Source records:
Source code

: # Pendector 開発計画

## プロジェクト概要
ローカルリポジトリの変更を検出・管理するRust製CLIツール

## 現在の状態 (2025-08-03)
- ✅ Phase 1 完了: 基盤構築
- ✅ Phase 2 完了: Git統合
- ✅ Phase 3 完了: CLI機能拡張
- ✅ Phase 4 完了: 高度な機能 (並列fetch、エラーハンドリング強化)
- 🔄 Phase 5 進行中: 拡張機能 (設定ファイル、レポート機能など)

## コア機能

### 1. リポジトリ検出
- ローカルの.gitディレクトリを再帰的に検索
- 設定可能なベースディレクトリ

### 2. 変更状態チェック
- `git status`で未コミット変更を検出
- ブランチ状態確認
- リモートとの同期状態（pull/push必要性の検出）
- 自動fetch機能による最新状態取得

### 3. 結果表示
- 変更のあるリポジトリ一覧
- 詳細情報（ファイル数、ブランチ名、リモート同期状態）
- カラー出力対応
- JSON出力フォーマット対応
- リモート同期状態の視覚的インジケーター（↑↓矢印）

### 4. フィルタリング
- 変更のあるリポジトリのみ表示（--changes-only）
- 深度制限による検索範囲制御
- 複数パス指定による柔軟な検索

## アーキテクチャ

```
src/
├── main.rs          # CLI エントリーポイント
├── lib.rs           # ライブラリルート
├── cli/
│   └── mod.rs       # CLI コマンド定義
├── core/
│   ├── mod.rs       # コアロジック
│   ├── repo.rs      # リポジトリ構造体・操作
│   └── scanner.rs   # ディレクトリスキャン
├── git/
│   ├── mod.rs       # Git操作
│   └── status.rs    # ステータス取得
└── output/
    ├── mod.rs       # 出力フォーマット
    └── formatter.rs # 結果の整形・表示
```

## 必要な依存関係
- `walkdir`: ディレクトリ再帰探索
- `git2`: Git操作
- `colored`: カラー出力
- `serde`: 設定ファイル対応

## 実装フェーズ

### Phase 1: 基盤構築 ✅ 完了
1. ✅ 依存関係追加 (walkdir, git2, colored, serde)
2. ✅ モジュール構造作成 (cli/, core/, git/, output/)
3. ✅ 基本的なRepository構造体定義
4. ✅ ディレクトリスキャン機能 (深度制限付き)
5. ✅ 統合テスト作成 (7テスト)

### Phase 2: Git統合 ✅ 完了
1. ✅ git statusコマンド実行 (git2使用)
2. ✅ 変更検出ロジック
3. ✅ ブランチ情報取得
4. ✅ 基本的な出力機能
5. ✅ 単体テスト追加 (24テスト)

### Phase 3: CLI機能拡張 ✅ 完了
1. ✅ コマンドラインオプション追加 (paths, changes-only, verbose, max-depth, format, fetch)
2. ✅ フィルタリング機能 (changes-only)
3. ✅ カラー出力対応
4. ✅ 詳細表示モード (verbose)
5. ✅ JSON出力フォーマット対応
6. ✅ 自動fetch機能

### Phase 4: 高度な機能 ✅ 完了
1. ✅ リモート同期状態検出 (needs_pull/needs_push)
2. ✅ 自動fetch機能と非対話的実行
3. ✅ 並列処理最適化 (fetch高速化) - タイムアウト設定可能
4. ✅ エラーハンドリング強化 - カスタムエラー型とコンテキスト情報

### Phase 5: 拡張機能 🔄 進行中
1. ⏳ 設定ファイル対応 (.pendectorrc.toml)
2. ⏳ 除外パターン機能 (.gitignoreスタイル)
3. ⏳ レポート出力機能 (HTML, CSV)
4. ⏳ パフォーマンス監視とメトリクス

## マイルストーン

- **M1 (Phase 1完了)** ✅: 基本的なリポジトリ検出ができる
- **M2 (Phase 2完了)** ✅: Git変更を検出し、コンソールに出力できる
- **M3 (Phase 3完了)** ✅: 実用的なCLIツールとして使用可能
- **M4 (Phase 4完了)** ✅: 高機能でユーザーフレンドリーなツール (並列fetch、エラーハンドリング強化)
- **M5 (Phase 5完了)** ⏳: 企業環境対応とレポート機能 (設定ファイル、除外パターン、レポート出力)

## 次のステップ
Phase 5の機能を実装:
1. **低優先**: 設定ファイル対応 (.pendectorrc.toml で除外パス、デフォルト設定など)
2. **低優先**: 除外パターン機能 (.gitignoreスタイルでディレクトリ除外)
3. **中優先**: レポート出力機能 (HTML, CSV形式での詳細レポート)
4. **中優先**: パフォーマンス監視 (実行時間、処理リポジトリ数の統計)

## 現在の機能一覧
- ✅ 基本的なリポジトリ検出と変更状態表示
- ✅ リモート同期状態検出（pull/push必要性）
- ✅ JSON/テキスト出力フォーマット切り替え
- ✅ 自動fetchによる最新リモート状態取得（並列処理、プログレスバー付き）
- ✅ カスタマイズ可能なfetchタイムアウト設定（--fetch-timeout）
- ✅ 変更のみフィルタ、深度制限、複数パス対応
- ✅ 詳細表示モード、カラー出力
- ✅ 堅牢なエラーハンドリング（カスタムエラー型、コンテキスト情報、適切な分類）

### Activity:
Write out each entry again, character for character.

### Result of the exercise:
Source code

: # Pendector 開発計画

## プロジェクト概要
ローカルリポジトリの変更を検出・管理するRust製CLIツール

## 現在の状態 (2025-08-03)
- ✅ Phase 1 完了: 基盤構築
- ✅ Phase 2 完了: Git統合
- ✅ Phase 3 完了: CLI機能拡張
- ✅ Phase 4 完了: 高度な機能 (並列fetch、エラーハンドリング強化)
- 🔄 Phase 5 進行中: 拡張機能 (設定ファイル、レポート機能など)

## コア機能

### 1. リポジトリ検出
- ローカルの.gitディレクトリを再帰的に検索
- 設定可能なベースディレクトリ

### 2. 変更状態チェック
- `git status`で未コミット変更を検出
- ブランチ状態確認
- リモートとの同期状態（pull/push必要性の検出）
- 自動fetch機能による最新状態取得

### 3. 結果表示
- 変更のあるリポジトリ一覧
- 詳細情報（ファイル数、ブランチ名、リモート同期状態）
- カラー出力対応
- JSON出力フォーマット対応
- リモート同期状態の視覚的インジケーター（↑↓矢印）

### 4. フィルタリング
- 変更のあるリポジトリのみ表示（--changes-only）
- 深度制限による検索範囲制御
- 複数パス指定による柔軟な検索

## アーキテクチャ

```
src/
├── main.rs          # CLI エントリーポイント
├── lib.rs           # ライブラリルート
├── cli/
│   └── mod.rs       # CLI コマンド定義
├── core/
│   ├── mod.rs       # コアロジック
│   ├── repo.rs      # リポジトリ構造体・操作
│   └── scanner.rs   # ディレクトリスキャン
├── git/
│   ├── mod.rs       # Git操作
│   └── status.rs    # ステータス取得
└── output/
    ├── mod.rs       # 出力フォーマット
    └── formatter.rs # 結果の整形・表示
```

## 必要な依存関係
- `walkdir`: ディレクトリ再帰探索
- `git2`: Git操作
- `colored`: カラー出力
- `serde`: 設定ファイル対応

## 実装フェーズ

### Phase 1: 基盤構築 ✅ 完了
1. ✅ 依存関係追加 (walkdir, git2, colored, serde)
2. ✅ モジュール構造作成 (cli/, core/, git/, output/)
3. ✅ 基本的なRepository構造体定義
4. ✅ ディレクトリスキャン機能 (深度制限付き)
5. ✅ 統合テスト作成 (7テスト)

### Phase 2: Git統合 ✅ 完了
1. ✅ git statusコマンド実行 (git2使用)
2. ✅ 変更検出ロジック
3. ✅ ブランチ情報取得
4. ✅ 基本的な出力機能
5. ✅ 単体テスト追加 (24テスト)

### Phase 3: CLI機能拡張 ✅ 完了
1. ✅ コマンドラインオプション追加 (paths, changes-only, verbose, max-depth, format, fetch)
2. ✅ フィルタリング機能 (changes-only)
3. ✅ カラー出力対応
4. ✅ 詳細表示モード (verbose)
5. ✅ JSON出力フォーマット対応
6. ✅ 自動fetch機能

### Phase 4: 高度な機能 ✅ 完了
1. ✅ リモート同期状態検出 (needs_pull/needs_push)
2. ✅ 自動fetch機能と非対話的実行
3. ✅ 並列処理最適化 (fetch高速化) - タイムアウト設定可能
4. ✅ エラーハンドリング強化 - カスタムエラー型とコンテキスト情報

### Phase 5: 拡張機能 🔄 進行中
1. ⏳ 設定ファイル対応 (.pendectorrc.toml)
2. ⏳ 除外パターン機能 (.gitignoreスタイル)
3. ⏳ レポート出力機能 (HTML, CSV)
4. ⏳ パフォーマンス監視とメトリクス

## マイルストーン

- **M1 (Phase 1完了)** ✅: 基本的なリポジトリ検出ができる
- **M2 (Phase 2完了)** ✅: Git変更を検出し、コンソールに出力できる
- **M3 (Phase 3完了)** ✅: 実用的なCLIツールとして使用可能
- **M4 (Phase 4完了)** ✅: 高機能でユーザーフレンドリーなツール (並列fetch、エラーハンドリング強化)
- **M5 (Phase 5完了)** ⏳: 企業環境対応とレポート機能 (設定ファイル、除外パターン、レポート出力)

## 次のステップ
Phase 5の機能を実装:
1. **低優先**: 設定ファイル対応 (.pendectorrc.toml で除外パス、デフォルト設定など)
2. **低優先**: 除外パターン機能 (.gitignoreスタイルでディレクトリ除外)
3. **中優先**: レポート出力機能 (HTML, CSV形式での詳細レポート)
4. **中優先**: パフォーマンス監視 (実行時間、処理リポジトリ数の統計)

## 現在の機能一覧
- ✅ 基本的なリポジトリ検出と変更状態表示
- ✅ リモート同期状態検出（pull/push必要性）
- ✅ JSON/テキスト出力フォーマット切り替え
- ✅ 自動fetchによる最新リモート状態取得（並列処理、プログレスバー付き）
- ✅ カスタマイズ可能なfetchタイムアウト設定（--fetch-timeout）
- ✅ 変更のみフィルタ、深度制限、複数パス対応
- ✅ 詳細表示モード、カラー出力
- ✅ 堅牢なエラーハンドリング（カスタムエラー型、コンテキスト情報、適切な分類）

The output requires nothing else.